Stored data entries
------------------------
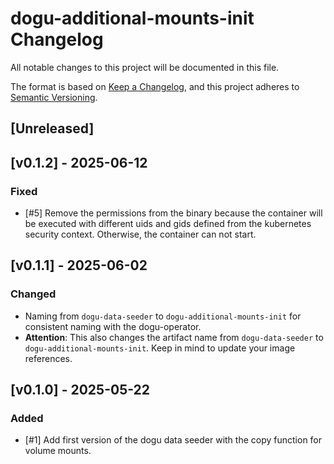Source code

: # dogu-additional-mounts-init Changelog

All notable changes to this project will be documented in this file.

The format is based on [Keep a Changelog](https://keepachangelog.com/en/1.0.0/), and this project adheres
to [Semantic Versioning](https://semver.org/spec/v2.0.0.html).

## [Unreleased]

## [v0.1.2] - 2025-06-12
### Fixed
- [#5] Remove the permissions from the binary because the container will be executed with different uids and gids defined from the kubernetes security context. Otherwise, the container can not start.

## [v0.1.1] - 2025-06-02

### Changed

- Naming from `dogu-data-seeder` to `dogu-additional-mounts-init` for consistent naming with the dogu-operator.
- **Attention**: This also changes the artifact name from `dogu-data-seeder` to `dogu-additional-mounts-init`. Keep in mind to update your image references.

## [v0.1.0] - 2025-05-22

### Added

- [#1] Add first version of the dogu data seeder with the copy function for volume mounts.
------------------------
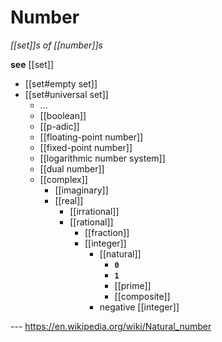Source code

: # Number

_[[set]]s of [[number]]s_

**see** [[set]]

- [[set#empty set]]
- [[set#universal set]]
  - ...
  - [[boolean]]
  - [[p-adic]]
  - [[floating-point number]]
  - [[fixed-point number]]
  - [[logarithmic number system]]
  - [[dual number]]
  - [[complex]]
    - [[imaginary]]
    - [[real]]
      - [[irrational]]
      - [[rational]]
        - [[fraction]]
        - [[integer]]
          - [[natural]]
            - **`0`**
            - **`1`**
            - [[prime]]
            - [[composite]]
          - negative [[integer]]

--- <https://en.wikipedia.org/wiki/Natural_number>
------------------------
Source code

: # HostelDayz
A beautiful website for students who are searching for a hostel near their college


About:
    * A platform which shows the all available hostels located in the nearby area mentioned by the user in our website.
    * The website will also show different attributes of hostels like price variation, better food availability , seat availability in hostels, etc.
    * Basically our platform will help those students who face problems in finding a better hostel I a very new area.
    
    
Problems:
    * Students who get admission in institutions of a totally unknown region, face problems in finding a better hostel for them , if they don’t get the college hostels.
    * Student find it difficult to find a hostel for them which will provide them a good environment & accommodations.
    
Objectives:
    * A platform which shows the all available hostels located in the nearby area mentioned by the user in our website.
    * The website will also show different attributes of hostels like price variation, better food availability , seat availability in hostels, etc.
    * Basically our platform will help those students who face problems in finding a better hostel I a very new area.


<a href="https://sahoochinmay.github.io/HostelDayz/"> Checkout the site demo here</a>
------------------------
Using the data above, repeat exactly the lines that begin at the line with "## [v0.1.2] - 2025-06-12" and end at the line with "- [#1] Add first", both ends included.

[Answer for the task]
## [v0.1.2] - 2025-06-12
### Fixed
- [#5] Remove the permissions from the binary because the container will be executed with different uids and gids defined from the kubernetes security context. Otherwise, the container can not start.

## [v0.1.1] - 2025-06-02

### Changed

- Naming from `dogu-data-seeder` to `dogu-additional-mounts-init` for consistent naming with the dogu-operator.
- **Attention**: This also changes the artifact name from `dogu-data-seeder` to `dogu-additional-mounts-init`. Keep in mind to update your image references.

## [v0.1.0] - 2025-05-22

### Added

- [#1] Add first version of the dogu data seeder with the copy function for volume mounts.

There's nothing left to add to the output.